Alors quand l’acquis disparait, quand le progrès s’échappe, quand l’enfant est de nouveau dépendant, refusant de manger seul, pleurant pour qu’on joue tout à côté de lui, nous assistons à la détresse parentale qui peut aller jusqu’au sentiment que l’enfant le persécute. Telle Véronique qui est furieuse et me décrit comment  « il fait exprès de ne pas vouloir manger tout seul. Il sait très bien le faire. Je suis obligée de rester près de lui et de lui tenir la cuillère alors qu’il sait que je dois aller m’occuper de sa petite sœur ». Cette maman est non seulement excédée mais blessée d’assister à «  ce gâchis » alors qu’elle a tout fait pour ce premier enfant, pour aller à son rythme. Elle ne le comprend plus.

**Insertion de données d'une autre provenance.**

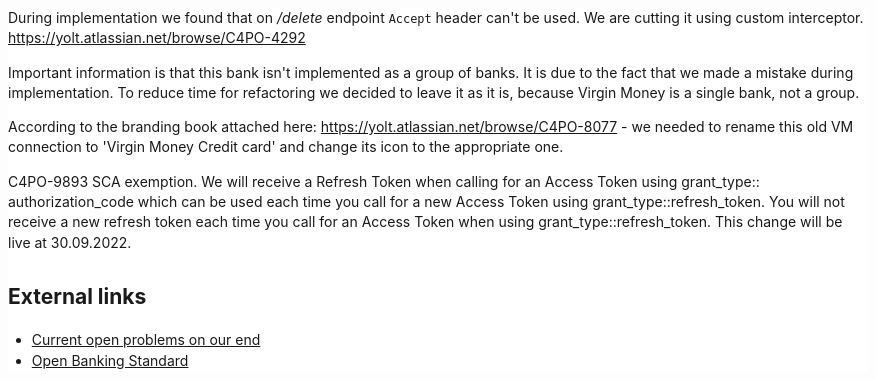 During implementation we found that on _/delete_ endpoint `Accept` header can't be used. We are cutting it using custom
interceptor. https://yolt.atlassian.net/browse/C4PO-4292

Important information is that this bank isn't implemented as a group of banks. It is due to the fact that we made a
mistake
during implementation. To reduce time for refactoring we decided to leave it as it is, because Virgin Money is a single
bank, not a group.

According to the branding book attached here: https://yolt.atlassian.net/browse/C4PO-8077 - we needed to rename
this old VM connection to 'Virgin Money Credit card' and change its icon to the appropriate one.

C4PO-9893 SCA exemption. We will receive a Refresh Token when calling for an Access Token using grant_type::
authorization_code which can be used each time you call for a new Access Token using grant_type::refresh_token. You will
not receive a new refresh token each time you call for an Access Token when using grant_type::refresh_token.
This change will be live at 30.09.2022.

## External links

* [Current open problems on our end][1]
* [Open Banking Standard][2]

[1]: <https://yolt.atlassian.net/issues/?jql=project%20%3D%20%22C4PO%22%20AND%20component%20%3D%20VIRGIN_MONEY%20AND%20status%20!%3D%20Done%20AND%20Resolution%20%3D%20Unresolved%20ORDER%20BY%20status>

[2]: <https://standards.openbanking.org.uk/>

[3]: <https://developer.virginmoney.com/product>

[4]: <https://developer.virginmoney.com/faq#n139>
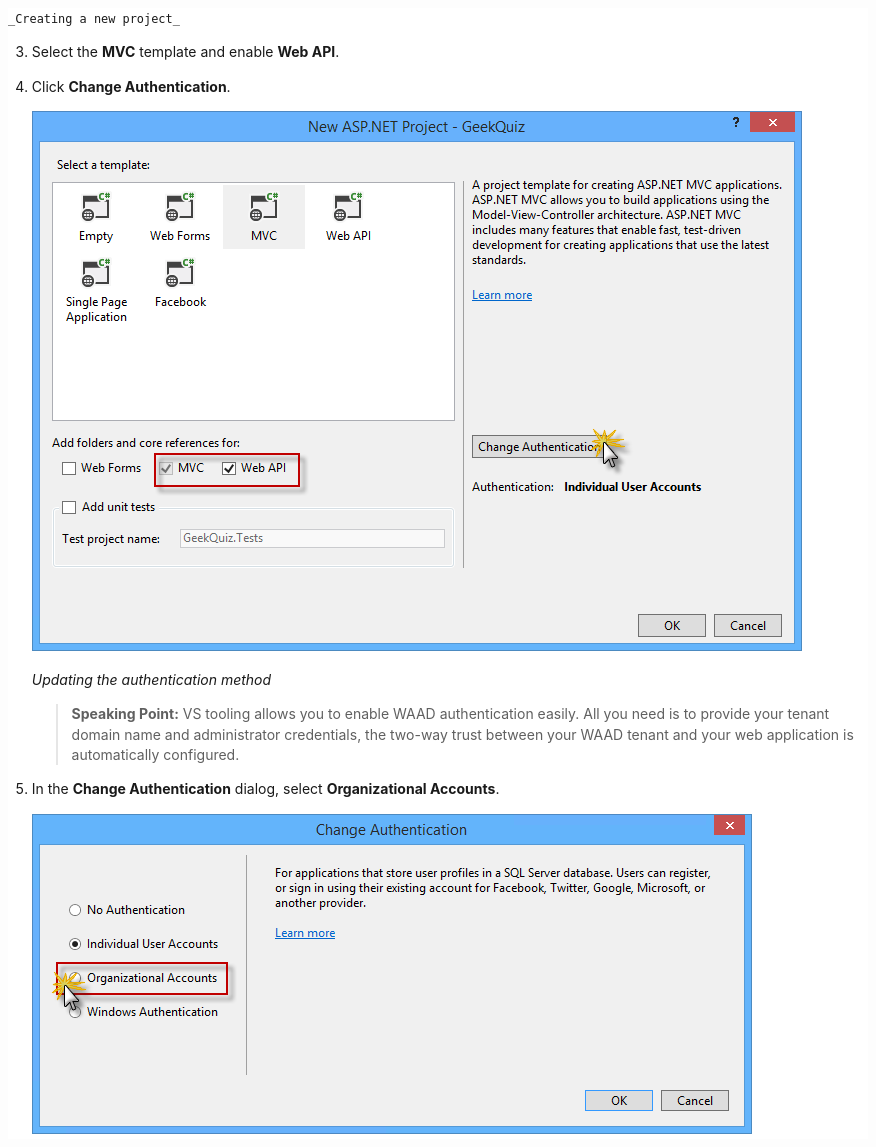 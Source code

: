     _Creating a new project_

3.  Select the **MVC** template and enable **Web API**.

4.  Click **Change Authentication**.

    ![Updating the authentication method](images/updating-the-authentication-method.png?raw=true "Updating the authentication method")

    _Updating the authentication method_

    > **Speaking Point:** VS tooling allows you to enable WAAD authentication easily. All you need is to provide your tenant domain name and administrator credentials, the two-way trust between your WAAD tenant and your web application is automatically configured.

5.  In the **Change Authentication** dialog, select **Organizational Accounts**.

    ![Selecting the Organizational Accounts option](images/selecting-organizational-accounts.png?raw=true "Selecting the Organizational Accounts option")
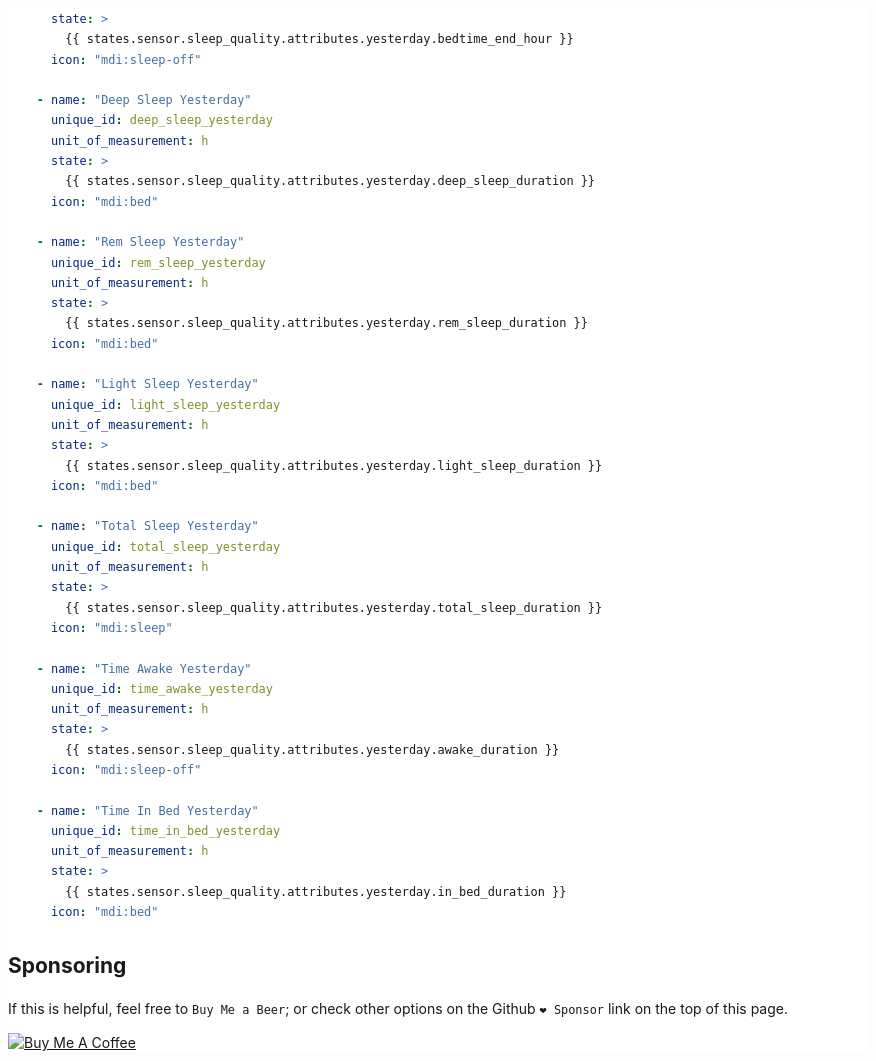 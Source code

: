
 ```yaml
      state: >
        {{ states.sensor.sleep_quality.attributes.yesterday.bedtime_end_hour }}
      icon: "mdi:sleep-off"

    - name: "Deep Sleep Yesterday"
      unique_id: deep_sleep_yesterday
      unit_of_measurement: h
      state: >
        {{ states.sensor.sleep_quality.attributes.yesterday.deep_sleep_duration }}
      icon: "mdi:bed"

    - name: "Rem Sleep Yesterday"
      unique_id: rem_sleep_yesterday
      unit_of_measurement: h
      state: >
        {{ states.sensor.sleep_quality.attributes.yesterday.rem_sleep_duration }}
      icon: "mdi:bed"

    - name: "Light Sleep Yesterday"
      unique_id: light_sleep_yesterday
      unit_of_measurement: h
      state: >
        {{ states.sensor.sleep_quality.attributes.yesterday.light_sleep_duration }}
      icon: "mdi:bed"

    - name: "Total Sleep Yesterday"
      unique_id: total_sleep_yesterday
      unit_of_measurement: h
      state: >
        {{ states.sensor.sleep_quality.attributes.yesterday.total_sleep_duration }}
      icon: "mdi:sleep"

    - name: "Time Awake Yesterday"
      unique_id: time_awake_yesterday
      unit_of_measurement: h
      state: >
        {{ states.sensor.sleep_quality.attributes.yesterday.awake_duration }}
      icon: "mdi:sleep-off"

    - name: "Time In Bed Yesterday"
      unique_id: time_in_bed_yesterday
      unit_of_measurement: h
      state: >
        {{ states.sensor.sleep_quality.attributes.yesterday.in_bed_duration }}
      icon: "mdi:bed"
```

## Sponsoring
If this is helpful, feel free to `Buy Me a Beer`; or check other options on the Github `❤️ Sponsor` link on the top of this page.


<a href="https://www.buymeacoffee.com/nitobuendia" target="_blank"><img src="https://cdn.buymeacoffee.com/buttons/arial-orange.png" alt="Buy Me A Coffee" style="height: 51px !important;width: 217px !important;" ></a>
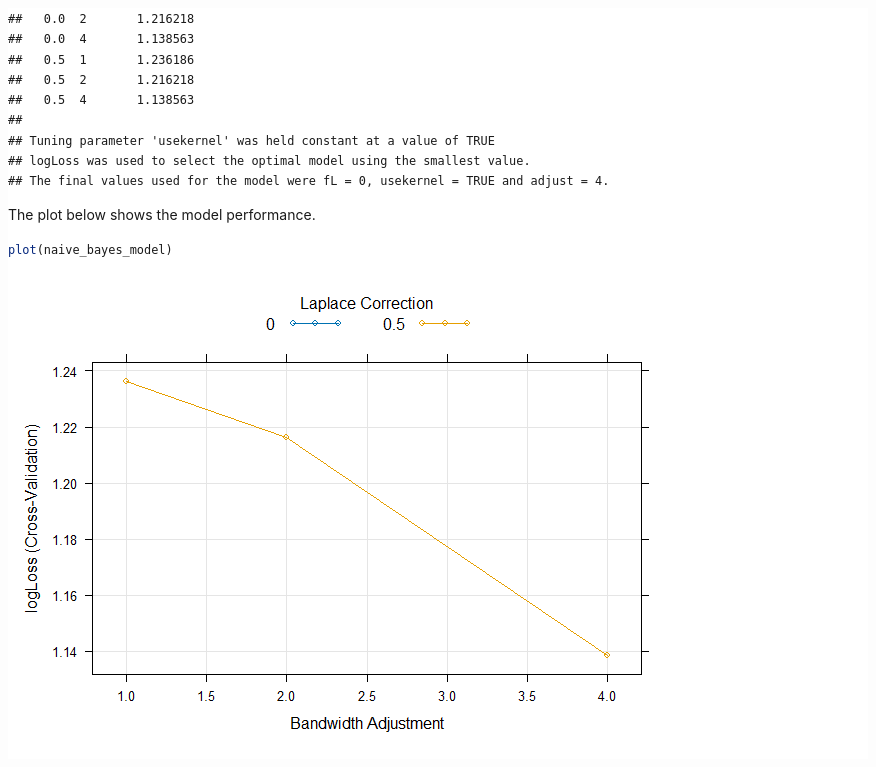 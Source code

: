     ##   0.0  2       1.216218
    ##   0.0  4       1.138563
    ##   0.5  1       1.236186
    ##   0.5  2       1.216218
    ##   0.5  4       1.138563
    ## 
    ## Tuning parameter 'usekernel' was held constant at a value of TRUE
    ## logLoss was used to select the optimal model using the smallest value.
    ## The final values used for the model were fL = 0, usekernel = TRUE and adjust = 4.

The plot below shows the model performance.

``` r
plot(naive_bayes_model)
```

![](Education%20Group%203_files/figure-gfm/unnamed-chunk-20-1.png)
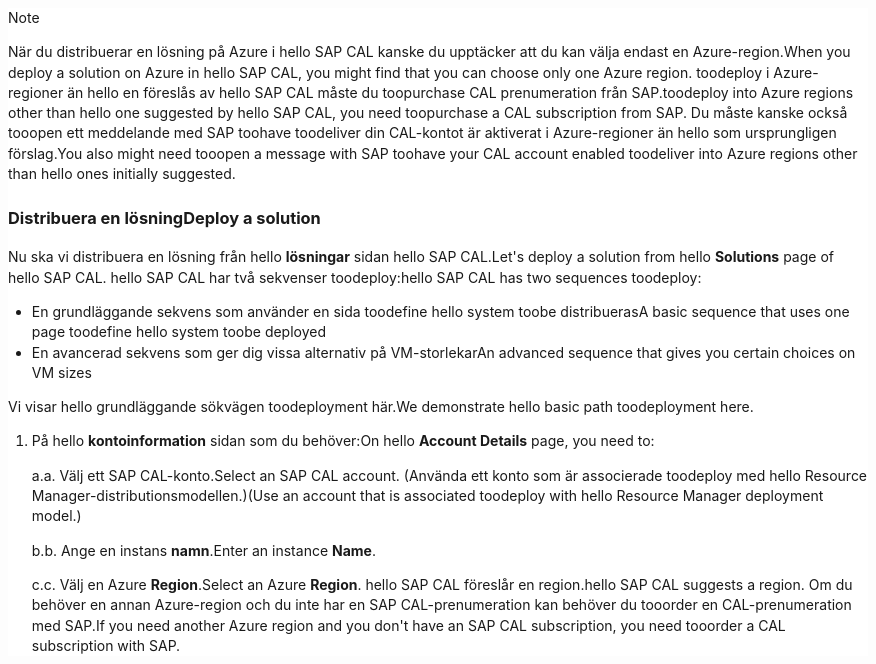 > [!NOTE]
<span data-ttu-id="06bee-165">När du distribuerar en lösning på Azure i hello SAP CAL kanske du upptäcker att du kan välja endast en Azure-region.</span><span class="sxs-lookup"><span data-stu-id="06bee-165">When you deploy a solution on Azure in hello SAP CAL, you might find that you can choose only one Azure region.</span></span> <span data-ttu-id="06bee-166">toodeploy i Azure-regioner än hello en föreslås av hello SAP CAL måste du toopurchase CAL prenumeration från SAP.</span><span class="sxs-lookup"><span data-stu-id="06bee-166">toodeploy into Azure regions other than hello one suggested by hello SAP CAL, you need toopurchase a CAL subscription from SAP.</span></span> <span data-ttu-id="06bee-167">Du måste kanske också tooopen ett meddelande med SAP toohave toodeliver din CAL-kontot är aktiverat i Azure-regioner än hello som ursprungligen förslag.</span><span class="sxs-lookup"><span data-stu-id="06bee-167">You also might need tooopen a message with SAP toohave your CAL account enabled toodeliver into Azure regions other than hello ones initially suggested.</span></span>

### <a name="deploy-a-solution"></a><span data-ttu-id="06bee-168">Distribuera en lösning</span><span class="sxs-lookup"><span data-stu-id="06bee-168">Deploy a solution</span></span>

<span data-ttu-id="06bee-169">Nu ska vi distribuera en lösning från hello **lösningar** sidan hello SAP CAL.</span><span class="sxs-lookup"><span data-stu-id="06bee-169">Let's deploy a solution from hello **Solutions** page of hello SAP CAL.</span></span> <span data-ttu-id="06bee-170">hello SAP CAL har två sekvenser toodeploy:</span><span class="sxs-lookup"><span data-stu-id="06bee-170">hello SAP CAL has two sequences toodeploy:</span></span>

- <span data-ttu-id="06bee-171">En grundläggande sekvens som använder en sida toodefine hello system toobe distribueras</span><span class="sxs-lookup"><span data-stu-id="06bee-171">A basic sequence that uses one page toodefine hello system toobe deployed</span></span>
- <span data-ttu-id="06bee-172">En avancerad sekvens som ger dig vissa alternativ på VM-storlekar</span><span class="sxs-lookup"><span data-stu-id="06bee-172">An advanced sequence that gives you certain choices on VM sizes</span></span> 

<span data-ttu-id="06bee-173">Vi visar hello grundläggande sökvägen toodeployment här.</span><span class="sxs-lookup"><span data-stu-id="06bee-173">We demonstrate hello basic path toodeployment here.</span></span>

1. <span data-ttu-id="06bee-174">På hello **kontoinformation** sidan som du behöver:</span><span class="sxs-lookup"><span data-stu-id="06bee-174">On hello **Account Details** page, you need to:</span></span>

    <span data-ttu-id="06bee-175">a.</span><span class="sxs-lookup"><span data-stu-id="06bee-175">a.</span></span> <span data-ttu-id="06bee-176">Välj ett SAP CAL-konto.</span><span class="sxs-lookup"><span data-stu-id="06bee-176">Select an SAP CAL account.</span></span> <span data-ttu-id="06bee-177">(Använda ett konto som är associerade toodeploy med hello Resource Manager-distributionsmodellen.)</span><span class="sxs-lookup"><span data-stu-id="06bee-177">(Use an account that is associated toodeploy with hello Resource Manager deployment model.)</span></span>

    <span data-ttu-id="06bee-178">b.</span><span class="sxs-lookup"><span data-stu-id="06bee-178">b.</span></span> <span data-ttu-id="06bee-179">Ange en instans **namn**.</span><span class="sxs-lookup"><span data-stu-id="06bee-179">Enter an instance **Name**.</span></span>

    <span data-ttu-id="06bee-180">c.</span><span class="sxs-lookup"><span data-stu-id="06bee-180">c.</span></span> <span data-ttu-id="06bee-181">Välj en Azure **Region**.</span><span class="sxs-lookup"><span data-stu-id="06bee-181">Select an Azure **Region**.</span></span> <span data-ttu-id="06bee-182">hello SAP CAL föreslår en region.</span><span class="sxs-lookup"><span data-stu-id="06bee-182">hello SAP CAL suggests a region.</span></span> <span data-ttu-id="06bee-183">Om du behöver en annan Azure-region och du inte har en SAP CAL-prenumeration kan behöver du tooorder en CAL-prenumeration med SAP.</span><span class="sxs-lookup"><span data-stu-id="06bee-183">If you need another Azure region and you don't have an SAP CAL subscription, you need tooorder a CAL subscription with SAP.</span></span>

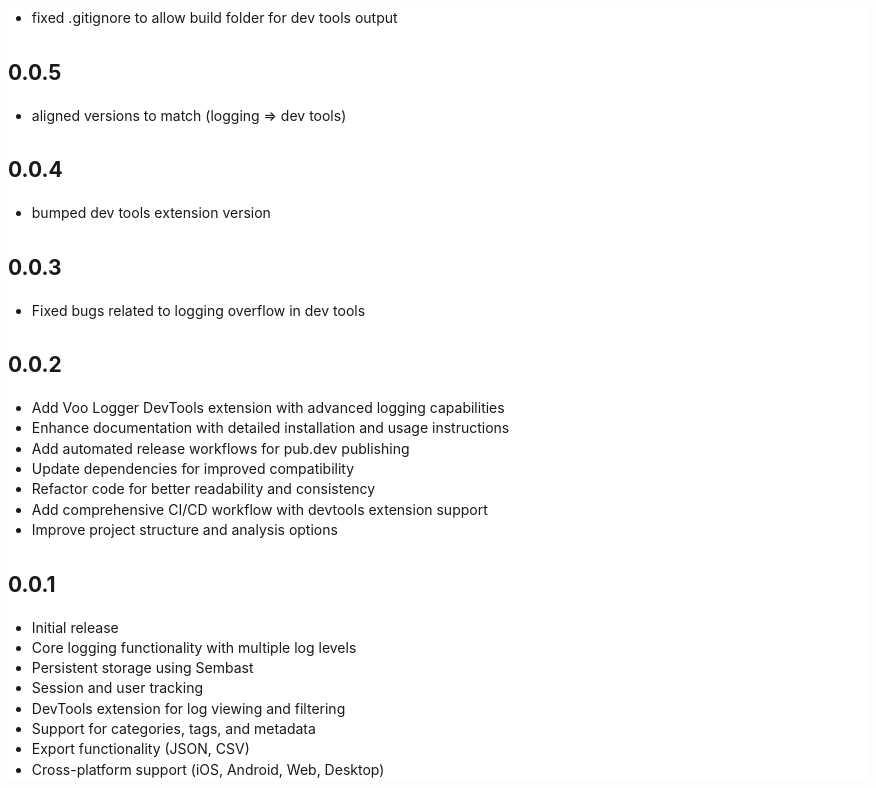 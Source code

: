 * fixed .gitignore to allow build folder for dev tools output

## 0.0.5

* aligned versions to match (logging => dev tools)
  
## 0.0.4

* bumped dev tools extension version

## 0.0.3

* Fixed bugs related to logging overflow in dev tools

## 0.0.2

* Add Voo Logger DevTools extension with advanced logging capabilities
* Enhance documentation with detailed installation and usage instructions
* Add automated release workflows for pub.dev publishing
* Update dependencies for improved compatibility
* Refactor code for better readability and consistency
* Add comprehensive CI/CD workflow with devtools extension support
* Improve project structure and analysis options

## 0.0.1

* Initial release
* Core logging functionality with multiple log levels
* Persistent storage using Sembast
* Session and user tracking
* DevTools extension for log viewing and filtering
* Support for categories, tags, and metadata
* Export functionality (JSON, CSV)
* Cross-platform support (iOS, Android, Web, Desktop)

Si le sujet occupe ma chronique aujourd’hui c’est pour évoquer le rôle fondamental du professionnel de la petite enfance face à cette question. Car nous devons aller plus loin que l’accueil des mots des parents. Nous devons donner du sens au comportement de l’enfant qui régresse. Le parent doit pouvoir comprendre que la régression est parfois nécessaire dans la vie de l’enfant. Que grandir peut provoquer chez lui,  pour des raisons contextuelles (naissance d’un autre enfant, changement de rythme familial, déménagement…) le besoin de s’arrimer dans des repères « d’avant ». Régresser c’est aller chercher en soi quelque chose que l’on connaît pour mieux supporter la nouveauté et l’angoisse qu’elle procure. L’enfant n’est pas un adulte en miniature mais bien un adulte en devenir. Son équilibre demande notre attention et notre compréhension. Quand l’enfant régresse il ne perd rien. Ces acquis sont bien en lui, au fond de son être. Son besoin au moment de la régression est d’être entendu dans son mal être, dans son inquiétude face à ce qu’il vit. C’est sa manière de s’exprimer.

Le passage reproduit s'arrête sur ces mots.